- WHAT THE EXERCISE ASKS
The answer must consist of each line of the records below that contains the string "nonempty".

- TASK INPUTS
--------

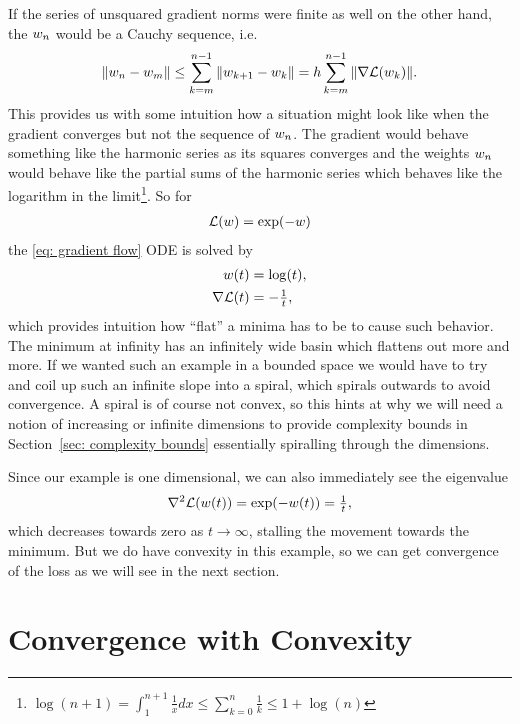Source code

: If the series of unsquared gradient norms were finite as well on the other hand,
the \(w_n\) would be a Cauchy sequence, i.e.
%
\begin{align*}
	\|w_n - w_m \|
	\le \sum_{k=m}^{n-1} \|w_{k+1} - w_k\|
	= h \sum_{k=m}^{n-1} \|\nabla \mathcal{L}(w_k)\|.
\end{align*}
%
This provides us with some intuition how a situation might look like when the
gradient converges but not the sequence of \(w_n\). The gradient would
behave something like the harmonic series as its squares converges and the weights
\(w_n\) would behave like the partial sums of the harmonic series which
behaves like the logarithm in the limit\footnote{
\(
	\log(n+1) = \int_1^{n+1} \tfrac{1}x dx \le \sum_{k=0}^n \tfrac1k \le 1+ \log(n)
\)
}.
So for
%
\begin{align*}
	\mathcal{L}(w) = \exp(-w)
\end{align*}
%
the \ref{eq: gradient flow} ODE is solved by
%
\begin{align*}
	w(t) &= \log(t),\\
	\nabla \mathcal{L}(t) &= -\tfrac1t,
\end{align*}
%
which provides intuition how ``flat'' a minima has to be to cause such behavior.
The minimum at infinity has an infinitely wide basin which flattens out
more and more. If we wanted such an example in a bounded space we would have
to try and coil up such an infinite slope into a spiral, which spirals outwards
to avoid convergence. A spiral is of course not convex, so this hints
at why we will need a notion of increasing or infinite dimensions to
provide complexity bounds in Section~\ref{sec: complexity bounds} essentially
spiralling through the dimensions.

Since our example is one dimensional, we can also immediately see the eigenvalue
%
\begin{align*}
	\nabla^2 \mathcal{L}(w(t)) = \exp(-w(t)) = \tfrac1{t},
\end{align*}
%
which decreases towards zero as \(t\to\infty\), stalling the movement towards
the minimum. But we do have convexity in this example, so we can get convergence
of the loss as we will see in the next section.

\section{Convergence with Convexity}\label{sec: convex convergence theorems}

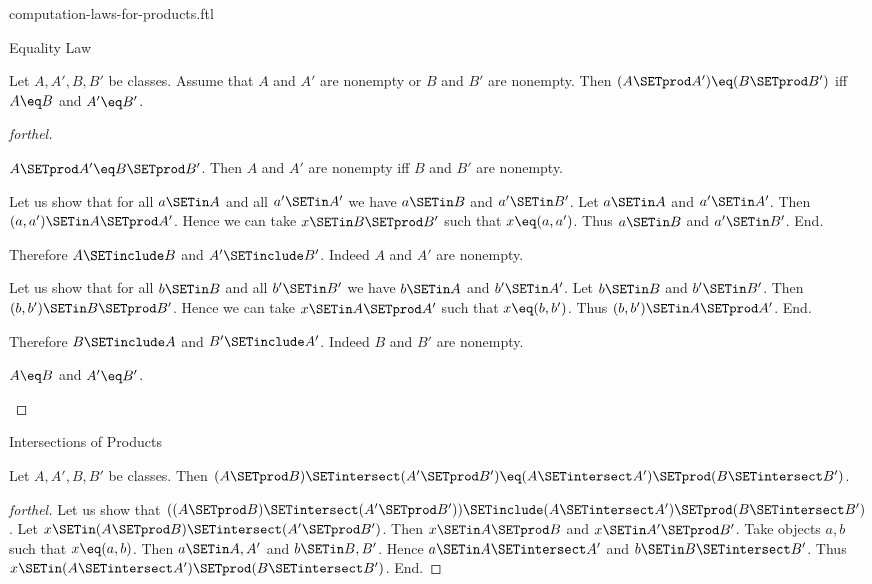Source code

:\documentclass{naproche-library}
\begin{document}
\begin{smodule}[title=Computation Laws for Cartesian Products]{computation-laws-for-products.ftl}
\begin{sfragment}{Equality Law}
  \begin{proposition}[forthel,id=FOUNDATIONS_05_2677218429894656]
    Let $A, A', B, B'$ be classes.
    Assume that $A$ and $A'$ are nonempty or $B$ and $B'$ are nonempty.
    Then $(A \SETprod A') \eq (B \SETprod B')$ iff $A \eq B$ and $A' \eq B'$.
  \end{proposition}
  \begin{proof}[forthel]
    \begin{case}{$A \SETprod A' \eq B \SETprod B'$.}
      Then $A$ and $A'$ are nonempty iff $B$ and $B'$ are nonempty.

      Let us show that for all $a \SETin A$ and all $a' \SETin A'$ we have $a \SETin B$ and $a' \SETin B'$.
        Let $a \SETin A$ and $a' \SETin A'$.
        Then $(a, a') \SETin A \SETprod A'$.
        Hence we can take $x \SETin B \SETprod B'$ such that $x \eq (a, a')$.
        Thus $a \SETin B$ and $a' \SETin B'$.
      End.

      Therefore $A \SETinclude B$ and $A' \SETinclude B'$.
      Indeed $A$ and $A'$ are nonempty.

      Let us show that for all $b \SETin B$ and all $b' \SETin B'$ we have $b \SETin A$ and $b' \SETin A'$.
        Let $b \SETin B$ and $b' \SETin B'$.
        Then $(b, b') \SETin B \SETprod B'$.
        Hence we can take $x \SETin A \SETprod A'$ such that $x \eq (b, b')$.
        Thus $(b, b') \SETin A \SETprod A'$.
      End.

      Therefore $B \SETinclude A$ and $B' \SETinclude A'$.
      Indeed $B$ and $B'$ are nonempty.
    \end{case}

    \begin{case}{$A \eq B$ and $A' \eq B'$.} \end{case}
  \end{proof}
\end{sfragment}

\begin{sfragment}{Intersections of Products}
  \begin{proposition}[forthel,id=FOUNDATIONS_05_4154592050806784]
    Let $A, A', B, B'$ be classes.
    Then $(A \SETprod B) \SETintersect (A' \SETprod B') \eq (A \SETintersect A') \SETprod (B \SETintersect B')$.
  \end{proposition}
  \begin{proof}[forthel]
    Let us show that $((A \SETprod B) \SETintersect (A' \SETprod B')) \SETinclude (A \SETintersect A') \SETprod (B \SETintersect B')$. %
      Let $x \SETin (A \SETprod B) \SETintersect (A' \SETprod B')$.
      Then $x \SETin A \SETprod B$ and $x \SETin A' \SETprod B'$.
      Take objects $a, b$ such that $x \eq (a, b)$.
      Then $a \SETin A, A'$ and $b \SETin B, B'$.
      Hence $a \SETin A \SETintersect A'$ and $b \SETin B \SETintersect B'$.
      Thus $x \SETin (A \SETintersect A') \SETprod (B \SETintersect B')$.
    End.


\end{proof}
\end{sfragment}
\end{smodule}
\end{document}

--------

- ANSWER FOR THIS EXERCISE
    Assume that $A$ and $A'$ are nonempty or $B$ and $B'$ are nonempty.
      Then $A$ and $A'$ are nonempty iff $B$ and $B'$ are nonempty.
      Indeed $A$ and $A'$ are nonempty.
      Indeed $B$ and $B'$ are nonempty.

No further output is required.